Attaching package: 'igraph'
The following objects are masked from 'package:stats':

    decompose, spectrum
The following object is masked from 'package:base':

    union
Code
library(readxl)
Warning: package 'readxl' was built under R version 4.2.3
Code
library(dplyr)
Warning: package 'dplyr' was built under R version 4.2.3

Attaching package: 'dplyr'
The following objects are masked from 'package:igraph':

    as_data_frame, groups, union
The following objects are masked from 'package:stats':

    filter, lag
The following objects are masked from 'package:base':

    intersect, setdiff, setequal, union
Code
people<-read.csv("people.csv")
relations3<-read.csv("relations3.csv")
g <- graph_from_data_frame(relations3, directed=FALSE, vertices=people)

# 根据Advisor和BCB520属性设置边的颜色
edge_colors <- ifelse(relations3$Advisor, "blue",
                      ifelse(relations3$BCB520, "red", "grey"))

# 根据Department设置节点的颜色
dept_colors <- c("Biology" = "lightblue", "EPPN" = "lightgreen",
                 "FCS" = "orange", "CNR" = "yellow", 
                 "Math" = "pink", "PlantSci" = "purple")
vertex_colors <- dept_colors[V(g)$department]

# 绘制图形,并为图例留出空间
par(mar = c(1, 1, 1, 7))  # 设置图形的边距,右侧留出更多空间
plot(g, edge.color = edge_colors, vertex.color = vertex_colors,
     vertex.label = V(g)$name, vertex.label.color = "black",
     vertex.label.cex = 0.8, vertex.label.dist = 2)

# 添加关系类型图例
legend(x = 1.4, y = 1, c("Advisor", "BCB520"),
       lty = 1, col = c("blue", "red"),  # 使用线条类型和颜色
       lwd = 2,  # 设置线条宽度
       border = NA,
       bty = "n", 
       cex = 0.6,
       xpd = TRUE,
       title="Relation")

# 添加部门颜色图例  
legend(x = 1.5, y = 0.35, names(dept_colors),  # 调整图例的y坐标
       pch = 21, pt.bg = dept_colors,  # 使用填充圆形
       pt.cex = 1.5,  # 设置圆形大小
       border = NA,
       bty = "n",
       cex = 0.6, 
       xpd = TRUE,
       title="Department")

Results

Fig.1 Relationship Network of BCB520 Course and Advisor-Student Interactions across Different Departments.

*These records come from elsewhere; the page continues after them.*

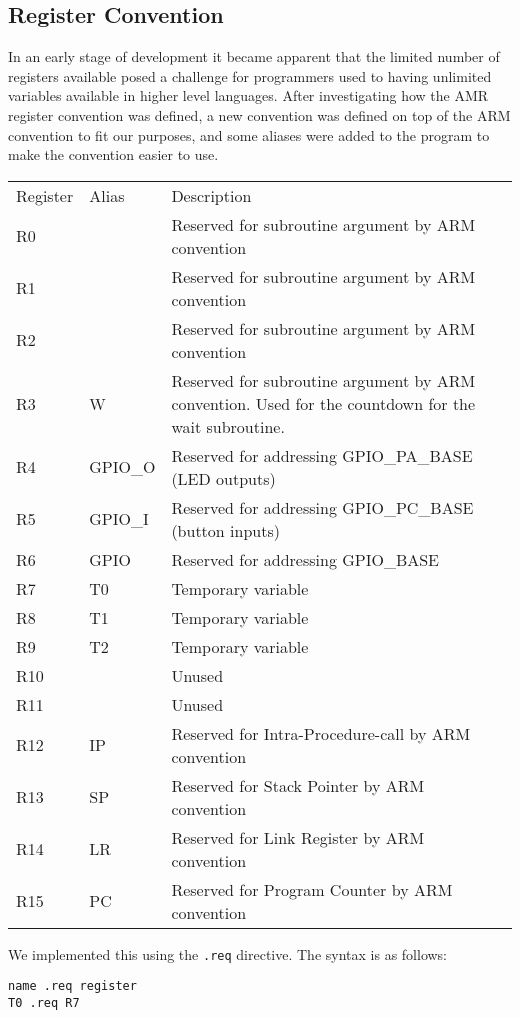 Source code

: \subsection{Register Convention}

In an early stage of development it became apparent that the limited number of registers available posed a challenge for programmers used to having unlimited variables available in higher level languages.
After investigating how the AMR register convention was defined, a new convention was defined on top of the ARM convention to fit our purposes, and some aliases were added to the program to make the convention easier to use.

\begin{table}
    \begin{tabular}{lll}
        Register & Alias   & Description                                            \\
        R0       & ~       & Reserved for subroutine argument by ARM convention     \\
        R1       & ~       & Reserved for subroutine argument by ARM convention     \\
        R2       & ~       & Reserved for subroutine argument by ARM convention     \\
        R3       & W       & Reserved for subroutine argument by ARM convention.
                             Used for the countdown for the wait subroutine.        \\
        R4       & GPIO\_O & Reserved for addressing GPIO\_PA\_BASE (LED outputs)   \\
        R5       & GPIO\_I & Reserved for addressing GPIO\_PC\_BASE (button inputs) \\
        R6       & GPIO    & Reserved for addressing GPIO\_BASE                     \\
        R7       & T0      & Temporary variable                                     \\
        R8       & T1      & Temporary variable                                     \\
        R9       & T2      & Temporary variable                                     \\
        R10      & ~       & Unused                                                 \\
        R11      & ~       & Unused                                                 \\
        R12      & IP      & Reserved for Intra-Procedure-call by ARM convention    \\
        R13      & SP      & Reserved for Stack Pointer by ARM convention           \\
        R14      & LR      & Reserved for Link Register  by ARM convention          \\
        R15      & PC      & Reserved for Program Counter by ARM convention    \\
    \end{tabular}
\end{table}

We implemented this using the \texttt{.req} directive. The syntax is as follows:

\begin{lstlisting}[label=register-aliasing,caption=Register aliasing]
name .req register
T0 .req R7
\end{lstlisting}

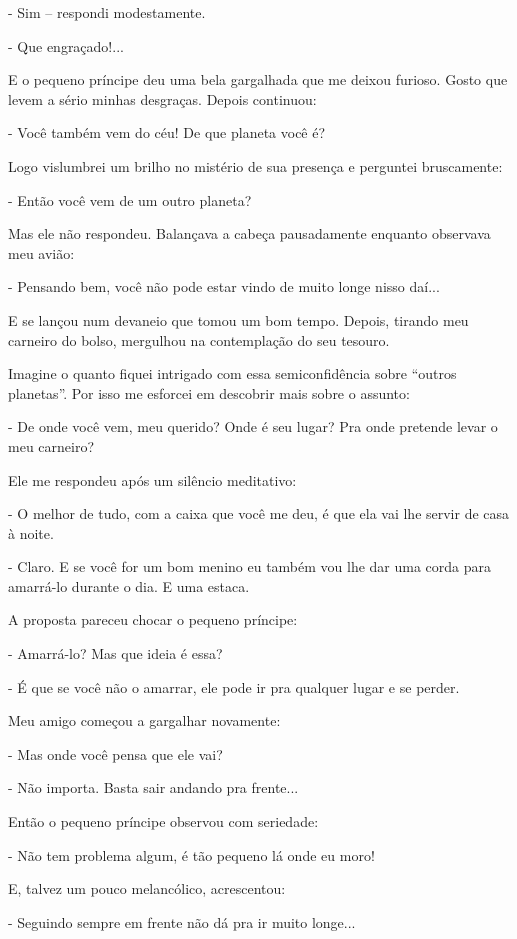 \begin{Parallel}[p]{}{}
{- Sim -- respondi modestamente.

- Que engraçado!...

E o pequeno príncipe deu uma bela gargalhada que me deixou furioso.
Gosto que levem a sério minhas desgraças. Depois continuou:

- Você também vem do céu! De que planeta você é?

Logo vislumbrei um brilho no mistério de sua presença e perguntei
bruscamente:

- Então você vem de um outro planeta?

Mas ele não respondeu. Balançava a cabeça pausadamente enquanto
observava meu avião:

- Pensando bem, você não pode estar vindo de muito longe nisso daí...

E se lançou num devaneio que tomou um bom tempo. Depois, tirando meu
carneiro do bolso, mergulhou na contemplação do seu tesouro.

Imagine o quanto fiquei intrigado com essa semiconfidência sobre
``outros planetas''. Por isso me esforcei em descobrir mais sobre o
assunto:

- De onde você vem, meu querido? Onde é seu lugar? Pra onde pretende
levar o meu carneiro?

Ele me respondeu após um silêncio meditativo:

- O melhor de tudo, com a caixa que você me deu, é que ela vai lhe
servir de casa à noite.

- Claro. E se você for um bom menino eu também vou lhe dar uma corda
para amarrá-lo durante o dia. E uma estaca.

A proposta pareceu chocar o pequeno príncipe:

- Amarrá-lo? Mas que ideia é essa?

- É que se você não o amarrar, ele pode ir pra qualquer lugar e se
perder.

Meu amigo começou a gargalhar novamente:

- Mas onde você pensa que ele vai?

- Não importa. Basta sair andando pra frente...

Então o pequeno príncipe observou com seriedade:

- Não tem problema algum, é tão pequeno lá onde eu moro!

E, talvez um pouco melancólico, acrescentou:

- Seguindo sempre em frente não dá pra ir muito longe...\\

}
\end{Parallel}
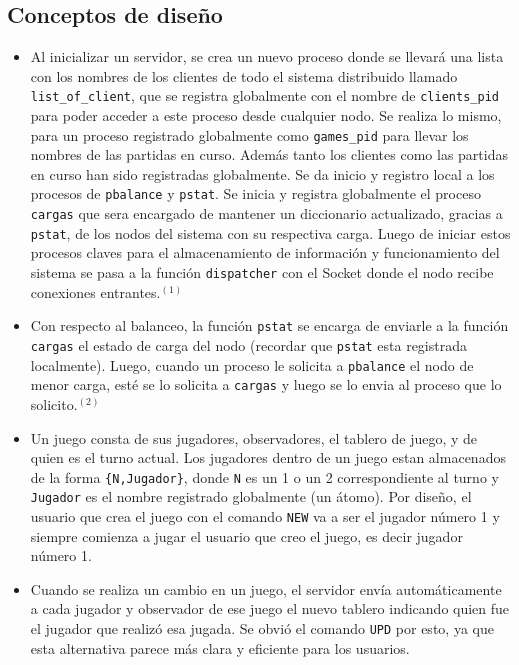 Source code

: \documentclass[a4paper]{article}
\newcommand{\blacktr}[0]{\item[$\blacktriangleright$]}
\begin{document}
\subsection*{Conceptos de diseño}
\begin{itemize}
  \blacktr Al inicializar un servidor, se crea un nuevo proceso donde se llevará una lista con los nombres de los clientes de todo el sistema distribuido llamado \texttt{list_of_client}, que se registra globalmente con el nombre de \texttt{clients_pid} para poder acceder a este proceso desde cualquier nodo. Se realiza lo mismo, para un proceso registrado globalmente como \texttt{games_pid} para llevar los nombres de las partidas en curso. Además tanto los clientes como las partidas en curso han sido registradas globalmente. Se da inicio y registro local a los procesos de \texttt{pbalance} y \texttt{pstat}. Se inicia y registra globalmente el proceso \texttt{cargas} que sera encargado de mantener un diccionario actualizado, gracias a \texttt{pstat}, de los nodos del sistema con su respectiva carga. Luego de iniciar estos procesos claves para el almacenamiento de información y funcionamiento del sistema se pasa a la función \texttt{dispatcher} con el Socket donde el nodo recibe conexiones entrantes.$^{(1)}$

  \blacktr Con respecto al balanceo, la función \texttt{pstat} se encarga de enviarle a la función \texttt{cargas} el estado de carga del nodo (recordar que \texttt{pstat} esta registrada localmente). Luego, cuando un proceso le solicita a \texttt{pbalance} el nodo de menor carga, esté se lo solicita a \texttt{cargas} y luego se lo envia al proceso que lo solicito.$^{(2)}$ 

  \blacktr Un juego consta de sus jugadores, observadores, el tablero de juego, y de quien es el turno actual. Los jugadores dentro de un juego estan almacenados de la forma \texttt{\{N,Jugador\}}, donde \texttt{N} es un 1 o un 2 correspondiente al turno y \texttt{Jugador} es el nombre registrado globalmente (un átomo). Por diseño, el usuario que crea el juego con el comando \texttt{NEW} va a ser el jugador número 1 y siempre comienza a jugar el usuario que creo el juego, es decir jugador número 1.

  \blacktr Cuando se realiza un cambio en un juego, el servidor envía automáticamente a cada jugador y observador de ese juego el nuevo tablero indicando quien fue el jugador que realizó esa jugada. Se obvió el comando \texttt{UPD} por esto, ya que esta alternativa parece más clara y eficiente para los usuarios. 
\end{itemize}
\end{document}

Edge colors: Blue for “Advisor” relationships, Red for “BCB520” relationships, Node colors: Representing different departments (Biology, EPPN, FCS, CNR, Math, PlantSci)

Figure 1 presents the improved network graph, showcasing the relationships between students, advisors, and course participants in the BCB520.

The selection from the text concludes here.